Ma è soprattutto l’obiettivo principale che dovrà dominare il percorso elettorale europeo, del quale restano utili pochi mesi, a dover trovare la giusta strada nel quadro di una concordata e lungimirante strutturazione di una “coalizione di centro” attraverso il coinvolgimento delle forze liberaldemocratiche, riformiste e azioniste, al di fuori da logiche di contiguità, sia con le destre sovraniste, sia con la sinistra massimalista e radicale della Schlein e il populismo qualunquista e anti europeo di Conte e del suo movimento.

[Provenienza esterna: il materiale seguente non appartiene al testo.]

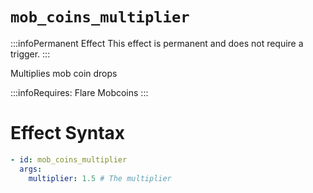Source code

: # `mob_coins_multiplier`
:::infoPermanent Effect
This effect is permanent and does not require a trigger.
:::

Multiplies mob coin drops

:::infoRequires:
Flare Mobcoins
:::

# Effect Syntax
```yaml
- id: mob_coins_multiplier
  args:
    multiplier: 1.5 # The multiplier
```
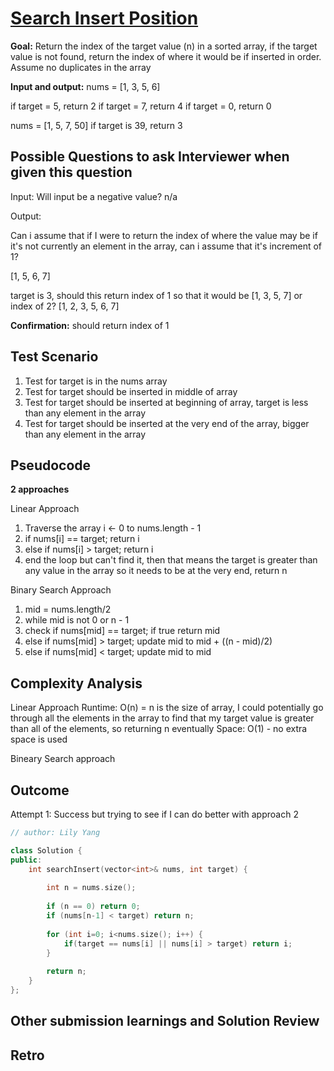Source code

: # [Search Insert Position](https://leetcode.com/problems/search-insert-position/)

**Goal:** 
Return the index of the target value (n) in a sorted array, if the target value is not found, return the index of where it would be if inserted in order. Assume no duplicates in the array

**Input and output:**
nums = [1, 3, 5, 6]

if target = 5, return 2
if target = 7, return 4
if target = 0, return 0

nums = [1, 5, 7, 50]
if target is 39, return 3


## Possible Questions to ask Interviewer when given this question

Input: Will input be a negative value?
n/a

Output:

Can i assume that if I were to return the index of where the value may be if it's not currently an element in the array, can i assume that it's increment of 1?

[1, 5, 6, 7]

target is 3, should this return index of 1 so that it would be [1, 3, 5, 7] or index of 2? [1, 2, 3, 5, 6, 7]

**Confirmation:**
should return index of 1

## Test Scenario

1. Test for target is in the nums array
1. Test for target should be inserted in middle of array
1. Test for target should be inserted at beginning of array, target is less than any element in the array
1. Test for target should be inserted at the very end of the array, bigger than any element in the array

## Pseudocode

__2 approaches__

Linear Approach
1. Traverse the array i <- 0 to nums.length - 1
1. if nums[i] == target; return i
1. else if nums[i] > target; return i
1. end the loop but can't find it, then that means the target is greater than any value in the array so it needs to be at the very end, return n

Binary Search Approach
1. mid = nums.length/2
1. while mid is not 0 or n - 1
1. check if nums[mid] == target; if true return mid
1. else if nums[mid] > target; update mid to mid + ((n - mid)/2)
1. else if nums[mid] < target; update mid to mid

## Complexity Analysis
Linear Approach
Runtime: O(n) = n is the size of array, I could potentially go through all the elements in the array to find that my target value is greater than all of the elements, so returning n eventually
Space: O(1) - no extra space is used

Bineary Search approach


## Outcome

Attempt 1: Success but trying to see if I can do better with approach 2

```cpp
// author: Lily Yang

class Solution {
public:
    int searchInsert(vector<int>& nums, int target) {
        
        int n = nums.size();
        
        if (n == 0) return 0;
        if (nums[n-1] < target) return n;
        
        for (int i=0; i<nums.size(); i++) {
            if(target == nums[i] || nums[i] > target) return i;
        }
        
        return n;
    }
};


```

## Other submission learnings and Solution Review


## Retro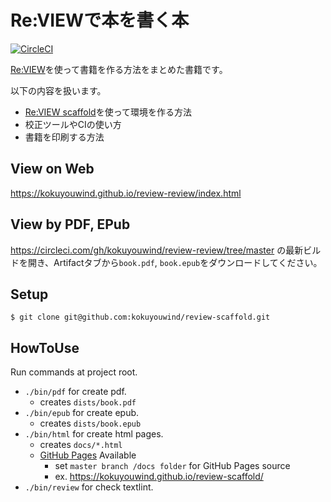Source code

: # Re:VIEWで本を書く本

[![CircleCI](https://circleci.com/gh/kokuyouwind/review-review.svg?style=svg)](https://circleci.com/gh/kokuyouwind/review-review)

[Re:VIEW](https://github.com/kmuto/review)を使って書籍を作る方法をまとめた書籍です。

以下の内容を扱います。

 * [Re:VIEW scaffold](https://github.com/kokuyouwind/review-scaffold)を使って環境を作る方法
 * 校正ツールやCIの使い方
 * 書籍を印刷する方法

## View on Web

https://kokuyouwind.github.io/review-review/index.html

## View by PDF, EPub

https://circleci.com/gh/kokuyouwind/review-review/tree/master の最新ビルドを開き、Artifactタブから`book.pdf`, `book.epub`をダウンロードしてください。

## Setup

```
$ git clone git@github.com:kokuyouwind/review-scaffold.git
```

## HowToUse

Run commands at project root.

- `./bin/pdf` for create pdf.
  - creates `dists/book.pdf`
- `./bin/epub` for create epub.
  - creates `dists/book.epub`
- `./bin/html` for create html pages.
  - creates `docs/*.html`
  - [GitHub Pages](https://help.github.com/articles/configuring-a-publishing-source-for-github-pages/) Available
    - set `master branch /docs folder` for GitHub Pages source
    - ex. https://kokuyouwind.github.io/review-scaffold/
- `./bin/review` for check textlint.
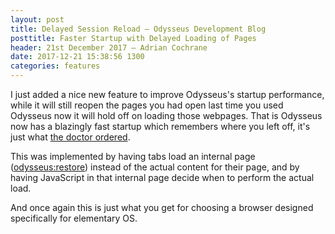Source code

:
 ```yaml
---
layout: post
title: Delayed Session Reload — Odysseus Development Blog
posttitle: Faster Startup with Delayed Loading of Pages
header: 21st December 2017 — Adrian Cochrane
date: 2017-12-21 15:38:56 1300
categories: features
---
```


I just added a nice new feature to improve Odysseus's startup performance, while it will still reopen the pages you had open last time you used Odysseus now it will hold off on loading those webpages. That is Odysseus now has a blazingly fast startup which remembers where you left off, it's just what [the doctor ordered](https://elementary.io/docs/human-interface-guidelines#first-launch-experience).

This was implemented by having tabs load an internal page ([odysseus:restore](odysseus:restore)) instead of the actual content for their page, and by having JavaScript in that internal page decide when to perform the actual load. 

And once again this is just what you get for choosing a browser designed specifically for elementary OS. 
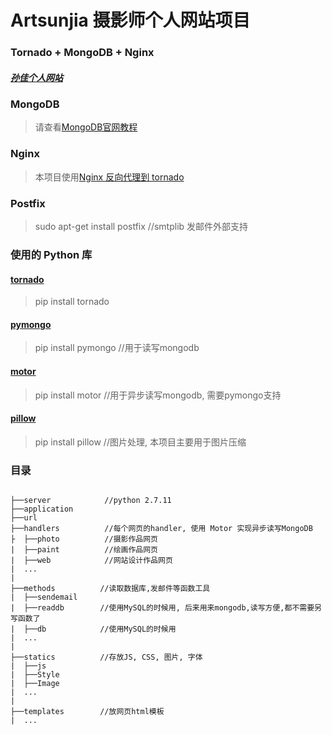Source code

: # Artsunjia 摄影师个人网站项目
### Tornado + MongoDB + Nginx
##### [孙佳个人网站](artsunjia.com)

### MongoDB
> 请查看[MongoDB官网教程](https://docs.mongodb.com/manual/installation/)
### Nginx
> 本项目使用[Nginx 反向代理到 tornado](http://nginx.org/en/docs/beginners_guide.html)
### Postfix  
>sudo apt-get install postfix //smtplib 发邮件外部支持

### 使用的 Python 库
#### [tornado](http://www.tornadoweb.org/en/stable/) 
> pip install tornado
#### [pymongo](https://api.mongodb.com/python/current/) 
> pip install pymongo    //用于读写mongodb
#### [motor](http://motor.readthedocs.io/en/stable/) 
> pip install motor    //用于异步读写mongodb, 需要pymongo支持
#### [pillow](https://pypi.python.org/pypi/Pillow) 
> pip install pillow    //图片处理, 本项目主要用于图片压缩



### 目录
```

├──server            //python 2.7.11
├──application
├──url
├──handlers          //每个网页的handler, 使用 Motor 实现异步读写MongoDB
├  ├──photo          //摄影作品网页
|  ├──paint          //绘画作品网页
|  ├──web            //网站设计作品网页
|  ...
|
├──methods          //读取数据库,发邮件等函数工具
|  ├──sendemail
|  ├──readdb        //使用MySQL的时候用, 后来用来mongodb,读写方便,都不需要另写函数了
|  ├──db            //使用MySQL的时候用
|  ...
|
├──statics          //存放JS, CSS, 图片, 字体
|  ├──js
|  ├──Style
|  ├──Image
|  ...
|
├──templates        //放网页html模板
|  ...
```
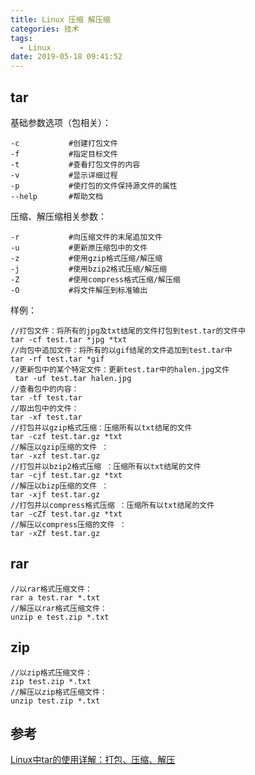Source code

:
 ```yaml
---
title: Linux 压缩 解压缩
categories: 技术
tags:
  - Linux
date: 2019-05-18 09:41:52
---
```


## tar
基础参数选项（包相关）：

```
-c           #创建打包文件
-f           #指定目标文件
-t           #查看打包文件的内容
-v           #显示详细过程
-p			 #使打包的文件保持源文件的属性
--help       #帮助文档
```

压缩、解压缩相关参数：

```
-r           #向压缩文件的末尾追加文件
-u           #更新原压缩包中的文件
-z           #使用gzip格式压缩/解压缩
-j           #使用bzip2格式压缩/解压缩
-Z           #使用compress格式压缩/解压缩
-O           #将文件解压到标准输出
```

样例：
```
//打包文件：将所有的jpg及txt结尾的文件打包到test.tar的文件中
tar -cf test.tar *jpg *txt 
//向包中追加文件：将所有的以gif结尾的文件追加到test.tar中
tar -rf test.tar *gif 
//更新包中的某个特定文件：更新test.tar中的halen.jpg文件
 tar -uf test.tar halen.jpg
//查看包中的内容：
tar -tf test.tar
//取出包中的文件：
tar -xf test.tar
//打包并以gzip格式压缩：压缩所有以txt结尾的文件
tar -czf test.tar.gz *txt
//解压以gzip压缩的文件 ：
tar -xzf test.tar.gz
//打包并以bzip2格式压缩 ：压缩所有以txt结尾的文件
tar -cjf test.tar.gz *txt
//解压以bizp压缩的文件 ：
tar -xjf test.tar.gz
//打包并以compress格式压缩 ：压缩所有以txt结尾的文件
tar -cZf test.tar.gz *txt
//解压以compress压缩的文件 ：
tar -xZf test.tar.gz
```
## rar
```
//以rar格式压缩文件：
rar a test.rar *.txt
//解压以rar格式压缩文件：
unzip e test.zip *.txt
```
## zip
```
//以zip格式压缩文件：
zip test.zip *.txt
//解压以zip格式压缩文件：
unzip test.zip *.txt
```

## 参考
[Linux中tar的使用详解：打包、压缩、解压]([https://blog.csdn.net/Neu_Halen/article/details/90298493](https://blog.csdn.net/Neu_Halen/article/details/90298493)
)

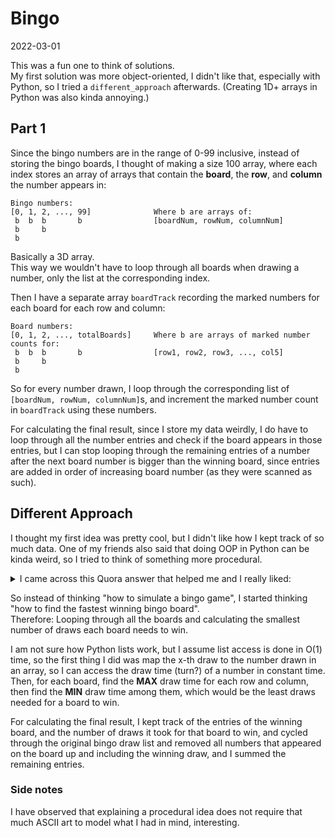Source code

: # Bingo
2022-03-01

This was a fun one to think of solutions.\
My first solution was more object-oriented, I didn't like that,
especially with Python, so I tried a `different_approach` afterwards.
(Creating 1D+ arrays in Python was also kinda annoying.)

## Part 1
Since the bingo numbers are in the range of 0-99 inclusive, instead of storing the
bingo boards, I thought of making a size 100 array, 
where each index stores an array of arrays that contain the **board**, the **row**, 
and **column** the number appears in:
```
Bingo numbers:
[0, 1, 2, ..., 99]              Where b are arrays of:
 b  b  b       b                [boardNum, rowNum, columnNum]
 b     b                        
 b                          
```
Basically a 3D array.\
This way we wouldn't have to loop through all boards when drawing a
number, only the list at the corresponding index.

Then I have a separate array `boardTrack` recording the marked numbers for each board
for each row and column:
```
Board numbers:
[0, 1, 2, ..., totalBoards]     Where b are arrays of marked number counts for:
 b  b  b       b                [row1, row2, row3, ..., col5]
 b     b                        
 b 
```
So for every number drawn, I loop through the corresponding list of 
`[boardNum, rowNum, columnNum]`s, and increment the marked number count in 
`boardTrack` using these numbers.

For calculating the final result, since I store my data weirdly,
I do have to loop through all the number entries
and check if the board appears in those entries, 
but I can stop looping through the remaining entries of a number
after the next board number is bigger than the winning board, since entries are
added in order of increasing board number (as they were scanned as such).

## Different Approach
I thought my first idea was pretty cool, but I didn't like how I kept track of so
much data. One of my friends also said that doing OOP in Python can be kinda weird,
so I tried to think of something more procedural.

<details>
  <summary>I came across this Quora answer that helped me and I really liked:</summary>

  [Link to original answer by Vipluv Shetty](https://qr.ae/pGdpOG)
  > A procedure-oriented programmer thinks, "What do i have to *do* to solve
  > this problem?"\
  > An object-oriented programmer, on the other hand, thinks, "What am i working
  > *with* in this problem?"
</details>

So instead of thinking "how to simulate a bingo game", I started thinking
"how to find the fastest winning bingo board".\
Therefore: Looping through all the boards and calculating
the smallest number of draws each board needs to win.

I am not sure how Python lists work, but I assume list access is done in O(1) time,
so the first thing I did was map the x-th draw to the number drawn in an array,
so I can access the draw time (turn?) of a number in constant time.\
Then, for each board, find the **MAX** draw time for each row and column,
then find the **MIN** draw time among them, which would be the least draws needed
for a board to win.

For calculating the final result, I kept track of the entries of the winning board,
and the number of draws it took for that board to win, and
cycled through the original bingo draw list and removed all numbers that appeared
on the board up and including the winning draw, and I summed the remaining entries.

### Side notes
I have observed that explaining a procedural idea does not require that much ASCII
art to model what I had in mind, interesting.
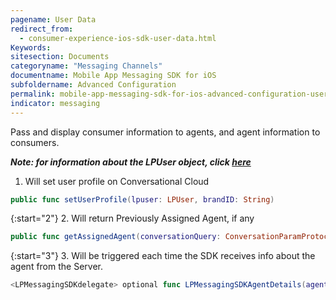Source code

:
 ```yaml
---
pagename: User Data
redirect_from:
  - consumer-experience-ios-sdk-user-data.html
Keywords:
sitesection: Documents
categoryname: "Messaging Channels"
documentname: Mobile App Messaging SDK for iOS
subfoldername: Advanced Configuration
permalink: mobile-app-messaging-sdk-for-ios-advanced-configuration-user-data.html
indicator: messaging
---
```


Pass and display consumer information to agents, and agent information to consumers.

_**Note: for information about the LPUser object, click [here](consumer-experience-ios-sdk-interfacedefinitions.html#lpuser)**_

1. Will set user profile on Conversational Cloud

```swift
public func setUserProfile(lpuser: LPUser, brandID: String)
```

{:start="2"}
2. Will return Previously Assigned Agent, if any

```swift
public func getAssignedAgent(conversationQuery: ConversationParamProtocol) -> LPUser?
```

{:start="3"}
3. Will be triggered each time the SDK receives info about the agent from the Server.

```swift
<LPMessagingSDKdelegate> optional func LPMessagingSDKAgentDetails(agent: LPUser?)
```

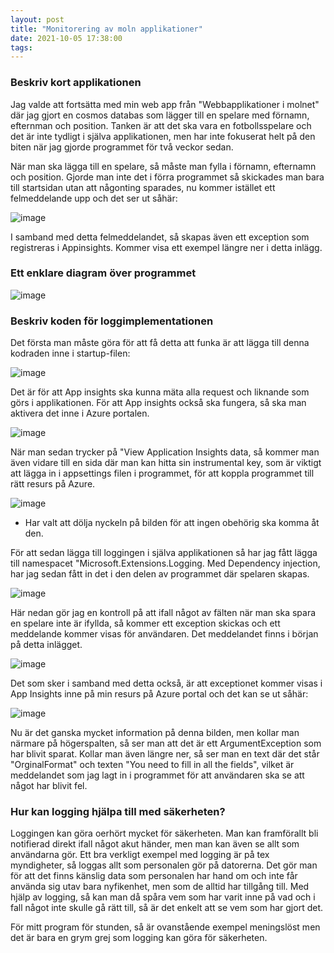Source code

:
 ```yaml
---
layout: post
title: "Monitorering av moln applikationer"
date: 2021-10-05 17:38:00
tags:  
--- 
```


### Beskriv kort applikationen

Jag valde att fortsätta med min web app från "Webbapplikationer i molnet" där jag gjort en cosmos databas som lägger till en spelare
med förnamn, efternman och position. Tanken är att det ska vara en fotbollsspelare och det är inte tydligt i själva applikationen, 
men har inte fokuserat helt på den biten när jag gjorde programmet för två veckor sedan. 

När man ska lägga till en spelare, så måste man fylla i förnamn, efternamn och position. Gjorde man inte det i förra programmet
så skickades man bara till startsidan utan att någonting sparades, nu kommer istället ett felmeddelande upp och det ser ut såhär:

![image](https://user-images.githubusercontent.com/65369996/136061301-96968751-597a-4950-b070-daff3c4ff7be.png)

I samband med detta felmeddelandet, så skapas även ett exception som registreras i Appinsights. Kommer visa ett exempel längre ner i detta inlägg. 

### Ett enklare diagram över programmet

![image](https://user-images.githubusercontent.com/65369996/136065886-655cb8cc-08d8-41c4-bff8-3c3455caeae8.png)

### Beskriv koden för loggimplementationen 

Det första man måste göra för att få detta att funka är att lägga till denna kodraden inne i startup-filen:

![image](https://user-images.githubusercontent.com/65369996/136066582-1e3eb6c5-95d2-4c41-9e57-a7ad98129388.png)
 
Det är för att App insights ska kunna mäta alla request och liknande som görs i applikationen. 
För att App insights också ska fungera, så ska man aktivera det inne i Azure portalen. 

![image](https://user-images.githubusercontent.com/65369996/136067022-51a55816-8043-4add-b4cd-374417ee9efc.png)


När man sedan trycker på "View Application Insights data, så kommer man även vidare till en sida där man kan hitta
sin instrumental key, som är viktigt att lägga in i appsettings filen i programmet, för att koppla programmet till rätt resurs på Azure.

![image](https://user-images.githubusercontent.com/65369996/136067370-0a448a51-d2fb-4dcc-8cce-ee379539da9b.png)

* Har valt att dölja nyckeln på bilden för att ingen obehörig ska komma åt den. 

För att sedan lägga till loggingen i själva applikationen så har jag fått lägga till namespacet "Microsoft.Extensions.Logging.
Med Dependency injection, har jag sedan fått in det i den delen av programmet där spelaren skapas. 

![image](https://user-images.githubusercontent.com/65369996/136067885-2868d4e8-e156-418c-bba0-b2867756b027.png)

Här nedan gör jag en kontroll på att ifall något av fälten när man ska spara en spelare inte är ifyllda, så kommer ett exception
skickas och ett meddelande kommer visas för användaren. Det meddelandet finns i början på detta inlägget. 

![image](https://user-images.githubusercontent.com/65369996/136068389-69217706-0c09-4596-82c3-894634461f1c.png)

Det som sker i samband med detta också, är att exceptionet kommer visas i App Insights inne på min resurs på Azure portal
och det kan se ut såhär:

![image](https://user-images.githubusercontent.com/65369996/136069533-9c4f531f-b694-4b6a-9df7-e91348a6de35.png)


Nu är det ganska mycket information på denna bilden, men kollar man närmare på högerspalten, så ser man att det är ett ArgumentException som har blivit sparat.
Kollar man även längre ner, så ser man en text där det står "OrginalFormat" och texten "You need to fill in all the fields", vilket är meddelandet som jag 
lagt in i programmet för att användaren ska se att något har blivit fel. 


### Hur kan logging hjälpa till med säkerheten?

Loggingen kan göra oerhört mycket för säkerheten. Man kan framförallt bli notifierad direkt ifall något akut händer, men man kan även se allt som användarna
gör. Ett bra verkligt exempel med logging är på tex myndigheter, så loggas allt som personalen gör på datorerna. Det gör man för att det finns känslig
data som personalen har hand om och inte får använda sig utav bara nyfikenhet, men som de alltid har tillgång till. Med hjälp av logging, så kan man då
spåra vem som har varit inne på vad och i fall något inte skulle gå rätt till, så är det enkelt att se vem som har gjort det.

För mitt program för stunden, så är ovanstående exempel meningslöst men det är bara en grym grej som logging kan göra för säkerheten.











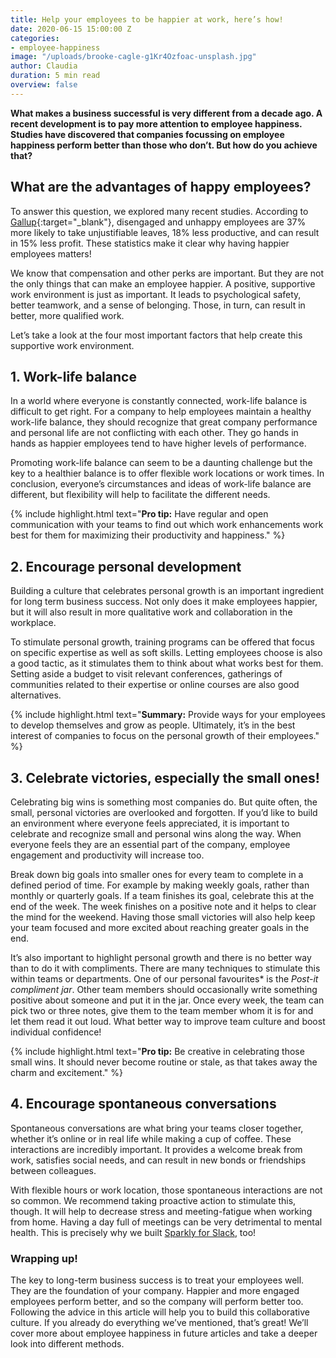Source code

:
 ```yaml
---
title: Help your employees to be happier at work, here’s how!
date: 2020-06-15 15:00:00 Z
categories:
- employee-happiness
image: "/uploads/brooke-cagle-g1Kr4Ozfoac-unsplash.jpg"
author: Claudia
duration: 5 min read
overview: false
---
```


**What makes a business successful is very different from a decade ago. A recent development is to pay more attention to employee happiness. Studies have discovered that companies focussing on employee happiness perform better than those who don’t. But how do you achieve that?**

<!--more-->

## What are the advantages of happy employees?  

To answer this question, we explored many recent studies. According to [Gallup](https://dynamicsignal.com/2017/04/21/employee-productivity-statistics-every-stat-need-know/){:target="_blank"}, disengaged and unhappy employees are 37% more likely to take unjustifiable leaves, 18% less productive, and can result in 15% less profit. These statistics make it clear why having happier employees matters! 
  
We know that compensation and other perks are important. But they are not the only things that can make an employee happier. A positive, supportive work environment is just as important. It leads to psychological safety, better teamwork, and a sense of belonging. Those, in turn, can result in better, more qualified work.
  
Let’s take a look at the four most important factors that help create this supportive work environment.

## 1. Work-life balance  

In a world where everyone is constantly connected, work-life balance is difficult to get right. For a company to help employees maintain a healthy work-life balance, they should recognize that great company performance and personal life are not conflicting with each other. They go hands in hands as happier employees tend to have higher levels of performance. 
 

Promoting work-life balance can seem to be a daunting challenge but the key to a healthier balance is to offer flexible work locations or work times. In conclusion, everyone’s circumstances and ideas of work-life balance are different, but flexibility will help to facilitate the different needs. 
  
{% include highlight.html text="**Pro tip:** Have regular and open communication with your teams to find out which work enhancements work best for them for maximizing their productivity and happiness." %}

## 2. Encourage personal development  

Building a culture that celebrates personal growth is an important ingredient for long term business success. Not only does it make employees happier, but it will also result in more qualitative work and collaboration in the workplace. 

  
To stimulate personal growth, training programs can be offered that focus on specific expertise as well as soft skills. Letting employees choose is also a good tactic, as it stimulates them to think about what works best for them. Setting aside a budget to visit relevant conferences, gatherings of communities related to their expertise or online courses are also good alternatives.

{% include highlight.html text="**Summary:** Provide ways for your employees to develop themselves and grow as people. Ultimately, it’s in the best interest of companies to focus on the personal growth of their employees." %}

## 3. Celebrate victories, especially the small ones!  

Celebrating big wins is something most companies do. But quite often, the small, personal victories are overlooked and forgotten. If you’d like to build an environment where everyone feels appreciated, it is important to celebrate and recognize small and personal wins along the way. When everyone feels they are an essential part of the company, employee engagement and productivity will increase too.

  
Break down big goals into smaller ones for every team to complete in a defined period of time. For example by making weekly goals, rather than monthly or quarterly goals. If a team finishes its goal, celebrate this at the end of the week. The week finishes on a positive note and it helps to clear the mind for the weekend. Having those small victories will also help keep your team focused and more excited about reaching greater goals in the end. 
  

It’s also important to highlight personal growth and there is no better way than to do it with compliments. There are many techniques to stimulate this within teams or departments. One of our personal favourites*  is the *Post-it compliment jar*. Other team members should occasionally write something positive about someone and put it in the jar. Once every week, the team can pick two or three notes, give them to the team member whom it is for and let them read it out loud. What better way to improve team culture and boost individual confidence!

{% include highlight.html text="**Pro tip:** Be creative in celebrating those small wins. It should never become routine or stale, as that takes away the charm and excitement." %}

## 4. Encourage spontaneous conversations  

Spontaneous conversations are what bring your teams closer together, whether it’s online or in real life while making a cup of coffee. These interactions are incredibly important. It provides a welcome break from work, satisfies social needs, and can result in new bonds or friendships between colleagues.
  

With flexible hours or work location, those spontaneous interactions are not so common. We recommend taking proactive action to stimulate this, though. It will help to decrease stress and meeting-fatigue when working from home. Having a day full of meetings can be very detrimental to mental health. This is precisely why we built [Sparkly for Slack](https://sparklybot.com), too!

### Wrapping up!

The key to long-term business success is to treat your employees well. They are the foundation of your company. Happier and more engaged employees perform better, and so the company will perform better too. Following the advice in this article will help you to build this collaborative culture. If you already do everything we’ve mentioned, that’s great! We’ll cover more about employee happiness in future articles and take a deeper look into different methods.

In fondo basterebbe guardare al modello polacco con cui Donald Tusk ha costruito la sua coalizione di centro, moderata ed europeista, come appaiono connotarsi, anche nel quadrante parlamentare europeo le diverse affiliazioni identitarie alle diverse famiglie da parte delle singole forze, con cui oggi, da premier, governa il paese: idea vincente che gli ha consentito di ridimensionare l’egemonia del partito di destra, Diritto e Giustizia(PiS) di Kaczynski e Mazowiecki, che, pur rimanendo il partito più votato, non è riuscito a ricomporre una nuova maggioranza, perdendo la titolarità dell’esecutivo dopo otto anni ininterrotti.

Perché il “miracolo” che è riuscito a fare Donald Tusk, nella sua Polonia sfigurata da un governo autocratico, sodale della Meloni, che con una sequela di normative ne aveva eroso lo stato di diritto di quel paese, non possiamo farlo anche noi?